Only the count is expected: the number of lines below that contain "comando".

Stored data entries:
|---|

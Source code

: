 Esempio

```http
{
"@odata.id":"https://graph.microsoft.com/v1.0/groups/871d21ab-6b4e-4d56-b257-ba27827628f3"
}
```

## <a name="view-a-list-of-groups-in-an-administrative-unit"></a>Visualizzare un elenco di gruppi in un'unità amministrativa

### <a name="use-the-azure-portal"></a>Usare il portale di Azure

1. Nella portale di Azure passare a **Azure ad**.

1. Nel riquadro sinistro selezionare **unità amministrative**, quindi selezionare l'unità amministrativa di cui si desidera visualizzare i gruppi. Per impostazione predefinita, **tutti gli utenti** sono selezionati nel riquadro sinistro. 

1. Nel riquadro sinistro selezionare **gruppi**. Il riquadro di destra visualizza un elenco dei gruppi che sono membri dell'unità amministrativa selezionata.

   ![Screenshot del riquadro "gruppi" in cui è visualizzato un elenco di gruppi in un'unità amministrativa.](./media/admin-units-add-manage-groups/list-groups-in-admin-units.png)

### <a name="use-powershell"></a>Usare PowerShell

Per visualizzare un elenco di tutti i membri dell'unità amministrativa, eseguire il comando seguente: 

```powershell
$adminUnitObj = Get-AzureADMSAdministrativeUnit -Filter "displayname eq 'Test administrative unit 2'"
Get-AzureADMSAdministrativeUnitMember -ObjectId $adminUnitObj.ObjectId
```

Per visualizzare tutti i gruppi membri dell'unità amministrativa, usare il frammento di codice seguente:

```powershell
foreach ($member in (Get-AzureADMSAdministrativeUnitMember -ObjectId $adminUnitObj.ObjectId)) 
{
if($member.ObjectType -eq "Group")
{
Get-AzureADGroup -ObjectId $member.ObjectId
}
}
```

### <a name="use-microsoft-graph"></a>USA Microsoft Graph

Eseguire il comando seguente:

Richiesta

|---|

* [Answer for the task] 2